PROBLEM DESCRIPTION: Beneath this task are records; print exactly the stretch of them from the line with "To find out" through the line with "radio interferometry, econometrics.", both ends included.

SOURCE INFORMATION:
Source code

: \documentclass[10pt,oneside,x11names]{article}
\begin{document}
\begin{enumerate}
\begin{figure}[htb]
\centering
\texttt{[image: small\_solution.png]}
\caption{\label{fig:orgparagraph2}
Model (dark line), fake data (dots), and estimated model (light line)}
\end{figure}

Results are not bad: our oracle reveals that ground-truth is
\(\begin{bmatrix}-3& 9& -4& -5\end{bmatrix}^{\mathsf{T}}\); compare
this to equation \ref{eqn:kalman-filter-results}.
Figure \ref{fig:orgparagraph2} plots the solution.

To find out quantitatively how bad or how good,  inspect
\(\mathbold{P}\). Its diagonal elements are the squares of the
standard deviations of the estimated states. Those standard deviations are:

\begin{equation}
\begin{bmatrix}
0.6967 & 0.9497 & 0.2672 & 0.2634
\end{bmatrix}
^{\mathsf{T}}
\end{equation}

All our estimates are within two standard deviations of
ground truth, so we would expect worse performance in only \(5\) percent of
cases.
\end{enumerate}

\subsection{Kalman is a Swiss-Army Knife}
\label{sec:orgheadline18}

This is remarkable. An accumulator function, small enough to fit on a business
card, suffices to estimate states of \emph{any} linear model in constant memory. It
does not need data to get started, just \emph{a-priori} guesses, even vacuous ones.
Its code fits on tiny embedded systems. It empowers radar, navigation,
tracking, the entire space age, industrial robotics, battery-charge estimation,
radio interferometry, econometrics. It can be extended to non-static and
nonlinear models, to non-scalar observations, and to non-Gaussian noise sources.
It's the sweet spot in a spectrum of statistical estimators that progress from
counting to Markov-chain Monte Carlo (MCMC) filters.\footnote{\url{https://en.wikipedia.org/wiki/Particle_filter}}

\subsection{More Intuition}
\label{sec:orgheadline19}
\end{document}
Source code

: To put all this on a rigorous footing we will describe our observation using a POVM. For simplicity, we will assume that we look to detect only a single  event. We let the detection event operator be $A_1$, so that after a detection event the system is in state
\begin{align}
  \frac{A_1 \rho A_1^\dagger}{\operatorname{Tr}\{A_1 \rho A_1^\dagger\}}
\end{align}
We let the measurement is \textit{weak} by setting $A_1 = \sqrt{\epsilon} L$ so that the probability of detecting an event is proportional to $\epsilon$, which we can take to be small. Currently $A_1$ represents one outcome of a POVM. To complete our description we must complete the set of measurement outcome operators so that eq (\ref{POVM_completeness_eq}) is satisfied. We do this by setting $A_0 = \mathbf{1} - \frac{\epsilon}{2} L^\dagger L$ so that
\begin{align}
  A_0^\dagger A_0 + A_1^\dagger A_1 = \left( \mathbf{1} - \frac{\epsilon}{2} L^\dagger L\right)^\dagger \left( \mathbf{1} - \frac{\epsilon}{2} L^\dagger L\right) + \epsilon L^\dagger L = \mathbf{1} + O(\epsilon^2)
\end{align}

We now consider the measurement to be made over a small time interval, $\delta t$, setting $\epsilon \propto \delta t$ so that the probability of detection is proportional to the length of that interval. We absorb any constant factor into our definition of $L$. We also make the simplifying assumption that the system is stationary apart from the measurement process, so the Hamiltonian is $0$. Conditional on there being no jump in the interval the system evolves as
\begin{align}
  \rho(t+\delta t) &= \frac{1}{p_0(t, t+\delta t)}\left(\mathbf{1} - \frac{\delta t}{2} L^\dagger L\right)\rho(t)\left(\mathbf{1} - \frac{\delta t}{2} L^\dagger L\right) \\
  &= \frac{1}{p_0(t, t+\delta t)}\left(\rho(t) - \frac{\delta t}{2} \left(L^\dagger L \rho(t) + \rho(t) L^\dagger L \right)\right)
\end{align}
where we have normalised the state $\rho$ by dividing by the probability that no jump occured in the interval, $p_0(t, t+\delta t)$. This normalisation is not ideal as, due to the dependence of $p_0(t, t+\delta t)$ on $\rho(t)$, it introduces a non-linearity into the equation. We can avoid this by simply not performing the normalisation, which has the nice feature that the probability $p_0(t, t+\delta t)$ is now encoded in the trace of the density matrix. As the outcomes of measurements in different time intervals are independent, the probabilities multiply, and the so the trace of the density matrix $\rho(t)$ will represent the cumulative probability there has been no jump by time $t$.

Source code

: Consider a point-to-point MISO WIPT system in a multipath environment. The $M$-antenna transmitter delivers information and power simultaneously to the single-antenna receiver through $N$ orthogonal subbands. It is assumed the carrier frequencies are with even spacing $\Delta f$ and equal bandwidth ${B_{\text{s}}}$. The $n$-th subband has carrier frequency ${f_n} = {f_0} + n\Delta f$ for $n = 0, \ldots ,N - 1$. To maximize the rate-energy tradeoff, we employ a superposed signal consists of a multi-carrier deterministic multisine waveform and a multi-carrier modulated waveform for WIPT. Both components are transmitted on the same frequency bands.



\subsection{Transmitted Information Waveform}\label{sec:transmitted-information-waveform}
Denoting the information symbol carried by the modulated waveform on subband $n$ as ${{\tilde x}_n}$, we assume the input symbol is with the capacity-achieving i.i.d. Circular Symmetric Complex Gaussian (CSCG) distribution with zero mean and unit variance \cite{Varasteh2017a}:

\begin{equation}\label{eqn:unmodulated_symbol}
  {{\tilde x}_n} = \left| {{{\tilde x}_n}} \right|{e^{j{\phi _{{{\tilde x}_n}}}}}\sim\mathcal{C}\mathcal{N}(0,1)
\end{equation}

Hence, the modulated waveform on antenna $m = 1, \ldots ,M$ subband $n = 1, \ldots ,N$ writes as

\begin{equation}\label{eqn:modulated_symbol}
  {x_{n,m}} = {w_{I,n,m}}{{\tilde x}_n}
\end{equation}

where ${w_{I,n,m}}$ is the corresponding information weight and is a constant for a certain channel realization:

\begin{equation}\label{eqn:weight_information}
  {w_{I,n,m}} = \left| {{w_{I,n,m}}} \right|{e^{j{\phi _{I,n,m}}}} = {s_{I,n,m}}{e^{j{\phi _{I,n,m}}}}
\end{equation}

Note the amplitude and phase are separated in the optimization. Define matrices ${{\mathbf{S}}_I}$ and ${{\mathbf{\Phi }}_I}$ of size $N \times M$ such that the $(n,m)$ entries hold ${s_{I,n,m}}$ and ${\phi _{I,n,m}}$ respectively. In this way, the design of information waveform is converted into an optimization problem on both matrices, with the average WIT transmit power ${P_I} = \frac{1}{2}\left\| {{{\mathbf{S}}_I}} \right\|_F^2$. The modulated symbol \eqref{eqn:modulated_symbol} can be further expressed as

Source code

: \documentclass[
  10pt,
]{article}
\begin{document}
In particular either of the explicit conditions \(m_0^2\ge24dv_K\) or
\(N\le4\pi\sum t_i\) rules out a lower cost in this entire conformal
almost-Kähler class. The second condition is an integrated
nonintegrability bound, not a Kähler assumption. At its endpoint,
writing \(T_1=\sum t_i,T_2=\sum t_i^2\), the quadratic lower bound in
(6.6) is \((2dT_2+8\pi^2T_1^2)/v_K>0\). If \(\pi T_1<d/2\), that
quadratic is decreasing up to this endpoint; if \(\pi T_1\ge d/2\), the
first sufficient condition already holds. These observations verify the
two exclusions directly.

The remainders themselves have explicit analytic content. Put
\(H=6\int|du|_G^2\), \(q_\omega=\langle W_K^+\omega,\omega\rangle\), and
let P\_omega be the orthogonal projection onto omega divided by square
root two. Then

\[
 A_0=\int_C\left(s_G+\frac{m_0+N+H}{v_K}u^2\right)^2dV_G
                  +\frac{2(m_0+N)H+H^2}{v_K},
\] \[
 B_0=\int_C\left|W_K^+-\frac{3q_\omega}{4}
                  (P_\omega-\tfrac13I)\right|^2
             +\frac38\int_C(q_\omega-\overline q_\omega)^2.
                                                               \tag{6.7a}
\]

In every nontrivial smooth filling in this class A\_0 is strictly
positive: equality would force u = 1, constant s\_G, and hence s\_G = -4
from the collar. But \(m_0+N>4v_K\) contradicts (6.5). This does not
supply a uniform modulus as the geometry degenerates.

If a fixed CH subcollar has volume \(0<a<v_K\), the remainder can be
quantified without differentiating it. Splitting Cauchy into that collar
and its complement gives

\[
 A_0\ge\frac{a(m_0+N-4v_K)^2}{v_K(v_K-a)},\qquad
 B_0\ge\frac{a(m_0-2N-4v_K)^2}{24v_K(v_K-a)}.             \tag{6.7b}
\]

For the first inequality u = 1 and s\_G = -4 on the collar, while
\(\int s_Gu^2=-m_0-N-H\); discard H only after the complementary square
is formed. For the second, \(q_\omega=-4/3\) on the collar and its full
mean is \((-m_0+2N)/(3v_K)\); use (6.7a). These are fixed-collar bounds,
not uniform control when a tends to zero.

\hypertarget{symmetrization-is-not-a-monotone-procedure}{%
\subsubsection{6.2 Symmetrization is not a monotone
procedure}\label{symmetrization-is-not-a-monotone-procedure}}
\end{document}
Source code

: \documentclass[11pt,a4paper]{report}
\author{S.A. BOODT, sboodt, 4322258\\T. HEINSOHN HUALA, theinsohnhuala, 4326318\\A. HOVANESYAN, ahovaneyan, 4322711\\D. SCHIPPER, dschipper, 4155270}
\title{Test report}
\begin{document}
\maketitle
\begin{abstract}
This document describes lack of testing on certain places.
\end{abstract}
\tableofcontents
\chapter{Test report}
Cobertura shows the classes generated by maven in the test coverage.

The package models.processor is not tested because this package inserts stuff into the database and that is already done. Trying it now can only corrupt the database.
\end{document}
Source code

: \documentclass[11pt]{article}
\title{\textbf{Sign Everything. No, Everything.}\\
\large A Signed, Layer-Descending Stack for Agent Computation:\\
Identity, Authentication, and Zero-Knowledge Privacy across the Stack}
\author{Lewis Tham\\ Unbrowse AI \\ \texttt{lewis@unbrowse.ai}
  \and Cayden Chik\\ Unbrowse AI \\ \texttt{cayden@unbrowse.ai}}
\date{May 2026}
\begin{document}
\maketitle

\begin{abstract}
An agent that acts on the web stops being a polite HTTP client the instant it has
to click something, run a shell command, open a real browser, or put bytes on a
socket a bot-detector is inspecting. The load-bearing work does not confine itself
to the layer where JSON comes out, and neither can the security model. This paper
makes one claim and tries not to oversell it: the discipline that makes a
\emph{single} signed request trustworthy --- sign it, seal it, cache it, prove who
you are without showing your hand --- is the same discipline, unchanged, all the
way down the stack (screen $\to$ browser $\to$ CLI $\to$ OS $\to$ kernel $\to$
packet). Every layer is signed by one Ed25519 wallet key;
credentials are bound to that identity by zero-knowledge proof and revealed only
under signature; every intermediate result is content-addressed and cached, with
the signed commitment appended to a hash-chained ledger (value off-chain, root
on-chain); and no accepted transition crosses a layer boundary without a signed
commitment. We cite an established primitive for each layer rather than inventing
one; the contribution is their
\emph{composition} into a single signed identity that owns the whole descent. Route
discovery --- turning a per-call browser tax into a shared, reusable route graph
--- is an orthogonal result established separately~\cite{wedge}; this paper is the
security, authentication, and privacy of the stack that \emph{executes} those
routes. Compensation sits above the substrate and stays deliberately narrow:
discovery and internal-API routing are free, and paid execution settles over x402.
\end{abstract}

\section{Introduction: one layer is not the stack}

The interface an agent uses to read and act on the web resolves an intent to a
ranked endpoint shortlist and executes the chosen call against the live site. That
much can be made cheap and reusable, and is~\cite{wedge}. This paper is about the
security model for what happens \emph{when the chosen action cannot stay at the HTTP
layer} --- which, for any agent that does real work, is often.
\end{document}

ANSWER TO THIS PROBLEM:
To find out quantitatively how bad or how good,  inspect
\(\mathbold{P}\). Its diagonal elements are the squares of the
standard deviations of the estimated states. Those standard deviations are:

\begin{equation}
\begin{bmatrix}
0.6967 & 0.9497 & 0.2672 & 0.2634
\end{bmatrix}
^{\mathsf{T}}
\end{equation}

All our estimates are within two standard deviations of
ground truth, so we would expect worse performance in only \(5\) percent of
cases.
\end{enumerate}

\subsection{Kalman is a Swiss-Army Knife}
\label{sec:orgheadline18}

This is remarkable. An accumulator function, small enough to fit on a business
card, suffices to estimate states of \emph{any} linear model in constant memory. It
does not need data to get started, just \emph{a-priori} guesses, even vacuous ones.
Its code fits on tiny embedded systems. It empowers radar, navigation,
tracking, the entire space age, industrial robotics, battery-charge estimation,
radio interferometry, econometrics. It can be extended to non-static and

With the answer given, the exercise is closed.